Prove the following: If $a \mid bc$, then $a \mid \gcd(a, b)c$.
I tried to set $\gcd(a, b)$ to $b$ and used the fundamental theorem of arithmetic to prove that it is divisible by $a$, but I can't prove that $a \mid bc$, if and only if $a\mid b$ and $a\mid c$. Please help. Thanks.
The first argument we give uses the Fundamental Theorem of Arithmetic. In a remark at the end, we do it another way.

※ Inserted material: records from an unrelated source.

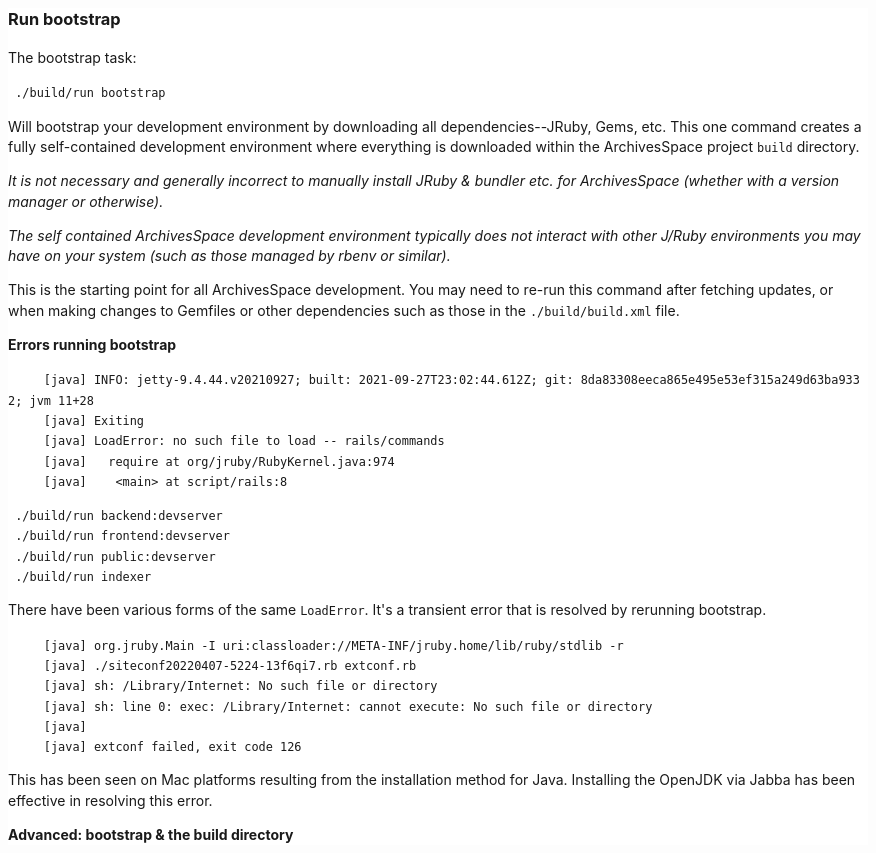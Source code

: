 ### Run bootstrap

The bootstrap task:

     ./build/run bootstrap

Will bootstrap your development environment by downloading all
dependencies--JRuby, Gems, etc. This one command creates a fully
self-contained development environment where everything is downloaded
within the ArchivesSpace project `build` directory.

_It is not necessary and generally incorrect to manually install JRuby
& bundler etc. for ArchivesSpace (whether with a version manager or
otherwise)._

_The self contained ArchivesSpace development environment typically does
not interact with other J/Ruby environments you may have on your system
(such as those managed by rbenv or similar)._

This is the starting point for all ArchivesSpace development. You may need
to re-run this command after fetching updates, or when making changes to
Gemfiles or other dependencies such as those in the `./build/build.xml` file.

**Errors running bootstrap**

```txt
     [java] INFO: jetty-9.4.44.v20210927; built: 2021-09-27T23:02:44.612Z; git: 8da83308eeca865e495e53ef315a249d63ba9332; jvm 11+28
     [java] Exiting
     [java] LoadError: no such file to load -- rails/commands
     [java]   require at org/jruby/RubyKernel.java:974
     [java]    <main> at script/rails:8
```

     ./build/run backend:devserver
     ./build/run frontend:devserver
     ./build/run public:devserver
     ./build/run indexer

There have been various forms of the same `LoadError`. It's a transient error
that is resolved by rerunning bootstrap.

```txt
     [java] org.jruby.Main -I uri:classloader://META-INF/jruby.home/lib/ruby/stdlib -r
     [java] ./siteconf20220407-5224-13f6qi7.rb extconf.rb
     [java] sh: /Library/Internet: No such file or directory
     [java] sh: line 0: exec: /Library/Internet: cannot execute: No such file or directory
     [java]
     [java] extconf failed, exit code 126
```

This has been seen on Mac platforms resulting from the installation method
for Java. Installing the OpenJDK via Jabba has been effective in resolving
this error.

**Advanced: bootstrap & the build directory**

Let $p$ be a prime that divides $a$, and let $p^r$ be the highest power of $p$ that divides $a$. Let $p^s$ be the highest power of $p$ that divides $b$, and let $p^t$ be the highest power of $p$ that divides $c$.
Because $a$ divides $bc$, we have $r\le s+t$.
(i) Suppose that $s\ge r$. Then $p^r$ divides $\gcd(a,b)$, and therefore $p^r$ divides the expression on the right.
(ii) Suppose now that $s\lt r$. Then $p^s$ divides $\gcd(a,b)$. Combined with the $p^t$ that comes from $c$, this shows that the highest power of $p$ that divides the right-hand side is $p^{s+t}$. We are finished, since $r\le s+t$.
Remark: We wrote a proof that uses FTA, since that is what you mentioned trying. However, we could let $d=\gcd(a,b)$ and $a=da'$, $b=db'$. From $a$ divides $bc$ we get that $a'$ divides $b'c$. Since $a'$ and $b'$ are relatively prime, we conclude that $a'$ divides $c$. Now it is easy to show that $a$ divides the right-hand side.
If $a\mid c$ then you are done
If $a\mid b$ then $b=ak$ for some $k$, therefore $a\mid gcd(a,ak)$. Then it is easy to finish the excercise.
$gcd(a,b)=ma+nb$
so we need to prove $a|mac+nbc$
$ac$ and $bc$ both divide a. So their linear combination also divides $a$.
Hint $\,\ a\mid ac,bc\,\Rightarrow\,a\mid(ac,bc)=(a,b)c\,$ by the gcd Distributive Law.